Your goal
In the entries that follow, find every line containing "strings" and copy it.
───── Records to use ─────
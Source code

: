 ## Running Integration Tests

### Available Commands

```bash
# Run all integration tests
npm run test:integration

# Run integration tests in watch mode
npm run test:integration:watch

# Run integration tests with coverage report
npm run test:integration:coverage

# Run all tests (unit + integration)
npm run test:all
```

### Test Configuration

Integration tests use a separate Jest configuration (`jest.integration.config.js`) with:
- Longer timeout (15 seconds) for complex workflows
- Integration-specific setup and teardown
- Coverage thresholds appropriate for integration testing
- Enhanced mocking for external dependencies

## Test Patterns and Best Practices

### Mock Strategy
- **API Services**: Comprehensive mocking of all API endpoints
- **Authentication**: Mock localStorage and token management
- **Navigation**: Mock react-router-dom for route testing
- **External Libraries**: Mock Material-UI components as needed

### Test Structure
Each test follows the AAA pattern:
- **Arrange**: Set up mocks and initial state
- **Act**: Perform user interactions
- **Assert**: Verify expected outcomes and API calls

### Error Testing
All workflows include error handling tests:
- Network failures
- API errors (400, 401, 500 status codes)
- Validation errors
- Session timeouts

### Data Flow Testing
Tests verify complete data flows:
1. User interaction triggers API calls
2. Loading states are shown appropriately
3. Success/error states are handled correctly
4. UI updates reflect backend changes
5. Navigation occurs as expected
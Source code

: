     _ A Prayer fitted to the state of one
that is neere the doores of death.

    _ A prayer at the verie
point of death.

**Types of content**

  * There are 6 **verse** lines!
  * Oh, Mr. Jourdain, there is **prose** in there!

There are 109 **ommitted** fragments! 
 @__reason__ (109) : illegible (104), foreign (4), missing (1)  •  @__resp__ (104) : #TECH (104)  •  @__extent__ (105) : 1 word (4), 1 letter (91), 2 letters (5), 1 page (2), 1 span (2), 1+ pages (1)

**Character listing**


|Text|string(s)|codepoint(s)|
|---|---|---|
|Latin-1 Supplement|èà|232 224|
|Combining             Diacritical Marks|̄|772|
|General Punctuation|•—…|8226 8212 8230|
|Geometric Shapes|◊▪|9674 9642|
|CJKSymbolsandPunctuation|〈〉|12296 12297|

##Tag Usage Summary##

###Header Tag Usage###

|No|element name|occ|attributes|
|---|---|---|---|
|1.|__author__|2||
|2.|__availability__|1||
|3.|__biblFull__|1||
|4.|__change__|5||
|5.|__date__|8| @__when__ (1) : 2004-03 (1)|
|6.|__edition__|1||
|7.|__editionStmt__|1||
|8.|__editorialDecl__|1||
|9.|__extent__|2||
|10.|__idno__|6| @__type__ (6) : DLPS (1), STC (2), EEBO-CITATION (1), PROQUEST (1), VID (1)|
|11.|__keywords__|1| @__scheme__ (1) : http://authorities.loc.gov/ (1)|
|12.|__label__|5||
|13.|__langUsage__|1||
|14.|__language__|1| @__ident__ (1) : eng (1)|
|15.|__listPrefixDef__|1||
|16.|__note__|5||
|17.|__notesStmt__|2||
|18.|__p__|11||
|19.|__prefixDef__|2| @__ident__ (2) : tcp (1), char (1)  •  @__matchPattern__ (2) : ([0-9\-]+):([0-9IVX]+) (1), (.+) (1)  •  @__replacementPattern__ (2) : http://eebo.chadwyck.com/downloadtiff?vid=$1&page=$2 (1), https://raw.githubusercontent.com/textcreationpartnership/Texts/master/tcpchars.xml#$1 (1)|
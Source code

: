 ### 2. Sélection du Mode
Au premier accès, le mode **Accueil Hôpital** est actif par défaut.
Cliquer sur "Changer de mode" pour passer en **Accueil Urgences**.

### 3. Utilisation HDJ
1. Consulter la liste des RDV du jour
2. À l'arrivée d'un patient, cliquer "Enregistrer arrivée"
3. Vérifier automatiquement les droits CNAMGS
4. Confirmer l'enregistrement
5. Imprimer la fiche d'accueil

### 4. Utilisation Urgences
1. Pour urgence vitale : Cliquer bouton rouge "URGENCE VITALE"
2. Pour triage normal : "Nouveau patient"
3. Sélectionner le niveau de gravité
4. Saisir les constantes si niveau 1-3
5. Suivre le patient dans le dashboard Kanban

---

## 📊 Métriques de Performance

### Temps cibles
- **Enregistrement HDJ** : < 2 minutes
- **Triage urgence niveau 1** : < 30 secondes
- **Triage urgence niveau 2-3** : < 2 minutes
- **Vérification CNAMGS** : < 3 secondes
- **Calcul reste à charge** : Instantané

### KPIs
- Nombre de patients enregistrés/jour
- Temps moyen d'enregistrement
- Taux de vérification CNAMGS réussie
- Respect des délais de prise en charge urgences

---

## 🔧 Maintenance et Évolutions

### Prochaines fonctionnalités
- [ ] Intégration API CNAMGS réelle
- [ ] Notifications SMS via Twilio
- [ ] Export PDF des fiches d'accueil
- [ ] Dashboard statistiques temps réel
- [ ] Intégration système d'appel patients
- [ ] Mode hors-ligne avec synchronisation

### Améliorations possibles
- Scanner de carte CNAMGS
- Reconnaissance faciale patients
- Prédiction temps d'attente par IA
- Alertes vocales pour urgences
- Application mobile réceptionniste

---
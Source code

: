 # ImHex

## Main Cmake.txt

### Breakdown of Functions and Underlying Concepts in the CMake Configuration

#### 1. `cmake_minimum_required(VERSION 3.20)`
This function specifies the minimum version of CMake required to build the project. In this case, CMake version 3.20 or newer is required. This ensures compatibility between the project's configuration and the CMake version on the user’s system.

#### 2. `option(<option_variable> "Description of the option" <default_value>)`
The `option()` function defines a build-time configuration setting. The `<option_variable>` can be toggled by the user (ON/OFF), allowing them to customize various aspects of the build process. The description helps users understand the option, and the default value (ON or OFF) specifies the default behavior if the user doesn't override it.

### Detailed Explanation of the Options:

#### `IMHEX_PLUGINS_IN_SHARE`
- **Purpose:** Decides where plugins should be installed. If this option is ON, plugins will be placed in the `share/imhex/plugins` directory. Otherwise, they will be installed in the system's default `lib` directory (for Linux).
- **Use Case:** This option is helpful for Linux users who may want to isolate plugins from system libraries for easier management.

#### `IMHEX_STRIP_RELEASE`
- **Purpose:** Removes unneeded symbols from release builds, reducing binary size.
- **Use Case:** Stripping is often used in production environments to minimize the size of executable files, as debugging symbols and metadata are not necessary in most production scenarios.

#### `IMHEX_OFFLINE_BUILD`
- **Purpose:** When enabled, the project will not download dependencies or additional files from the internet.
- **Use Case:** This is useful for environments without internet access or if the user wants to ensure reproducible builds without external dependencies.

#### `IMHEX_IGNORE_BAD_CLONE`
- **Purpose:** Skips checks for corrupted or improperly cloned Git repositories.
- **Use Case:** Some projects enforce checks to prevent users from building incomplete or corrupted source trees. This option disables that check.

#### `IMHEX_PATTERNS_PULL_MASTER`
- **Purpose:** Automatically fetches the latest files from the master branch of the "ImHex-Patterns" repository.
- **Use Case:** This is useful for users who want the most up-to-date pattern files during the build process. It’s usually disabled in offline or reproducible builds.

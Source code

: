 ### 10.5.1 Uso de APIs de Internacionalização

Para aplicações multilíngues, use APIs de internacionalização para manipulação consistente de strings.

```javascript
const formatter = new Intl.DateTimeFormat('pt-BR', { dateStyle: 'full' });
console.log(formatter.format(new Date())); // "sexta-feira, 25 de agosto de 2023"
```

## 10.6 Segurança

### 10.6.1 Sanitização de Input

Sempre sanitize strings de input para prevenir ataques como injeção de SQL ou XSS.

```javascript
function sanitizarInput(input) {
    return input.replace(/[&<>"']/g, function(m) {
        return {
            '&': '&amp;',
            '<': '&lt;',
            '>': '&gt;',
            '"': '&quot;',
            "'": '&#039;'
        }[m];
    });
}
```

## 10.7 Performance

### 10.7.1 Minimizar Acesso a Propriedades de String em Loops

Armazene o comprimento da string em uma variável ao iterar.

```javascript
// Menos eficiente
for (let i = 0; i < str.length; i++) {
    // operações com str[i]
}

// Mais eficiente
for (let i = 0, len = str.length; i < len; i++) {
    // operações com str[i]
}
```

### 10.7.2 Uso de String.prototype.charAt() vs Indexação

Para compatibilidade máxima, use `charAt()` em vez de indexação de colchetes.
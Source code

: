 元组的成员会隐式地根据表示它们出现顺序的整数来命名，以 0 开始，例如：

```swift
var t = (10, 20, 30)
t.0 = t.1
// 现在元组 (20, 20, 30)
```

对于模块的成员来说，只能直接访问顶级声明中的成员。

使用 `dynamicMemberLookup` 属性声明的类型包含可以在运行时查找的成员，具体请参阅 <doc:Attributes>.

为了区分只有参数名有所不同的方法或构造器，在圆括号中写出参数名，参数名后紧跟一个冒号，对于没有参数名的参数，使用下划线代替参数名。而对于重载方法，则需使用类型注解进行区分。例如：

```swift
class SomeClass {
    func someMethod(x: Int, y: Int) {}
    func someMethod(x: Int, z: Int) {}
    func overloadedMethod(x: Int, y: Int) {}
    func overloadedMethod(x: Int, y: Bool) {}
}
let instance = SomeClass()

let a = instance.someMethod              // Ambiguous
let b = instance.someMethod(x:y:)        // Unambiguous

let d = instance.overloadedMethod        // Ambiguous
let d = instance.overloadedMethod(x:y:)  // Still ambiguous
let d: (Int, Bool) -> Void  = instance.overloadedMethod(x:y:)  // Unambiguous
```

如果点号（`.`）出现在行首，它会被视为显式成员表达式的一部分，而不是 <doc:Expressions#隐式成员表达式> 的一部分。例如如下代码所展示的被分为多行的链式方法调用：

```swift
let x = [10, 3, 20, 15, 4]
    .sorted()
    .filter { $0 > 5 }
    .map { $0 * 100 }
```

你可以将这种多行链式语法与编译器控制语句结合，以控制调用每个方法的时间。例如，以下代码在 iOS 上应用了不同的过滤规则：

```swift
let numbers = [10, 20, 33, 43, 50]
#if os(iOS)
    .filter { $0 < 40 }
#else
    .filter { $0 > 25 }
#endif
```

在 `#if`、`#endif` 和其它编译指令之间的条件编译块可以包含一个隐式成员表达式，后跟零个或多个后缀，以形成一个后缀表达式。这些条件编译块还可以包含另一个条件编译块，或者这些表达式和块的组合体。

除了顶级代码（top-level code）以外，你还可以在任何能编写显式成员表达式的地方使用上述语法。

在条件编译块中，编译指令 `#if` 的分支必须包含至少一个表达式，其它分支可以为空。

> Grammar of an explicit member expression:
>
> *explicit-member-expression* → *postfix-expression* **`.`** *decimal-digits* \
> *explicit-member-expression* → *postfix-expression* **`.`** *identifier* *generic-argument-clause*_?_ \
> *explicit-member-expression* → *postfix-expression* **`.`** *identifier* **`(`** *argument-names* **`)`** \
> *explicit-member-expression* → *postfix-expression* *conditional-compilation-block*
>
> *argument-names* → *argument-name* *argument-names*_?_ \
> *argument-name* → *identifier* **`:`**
─────
Problem solution
Para aplicações multilíngues, use APIs de internacionalização para manipulação consistente de strings.
Sempre sanitize strings de input para prevenir ataques como injeção de SQL ou XSS.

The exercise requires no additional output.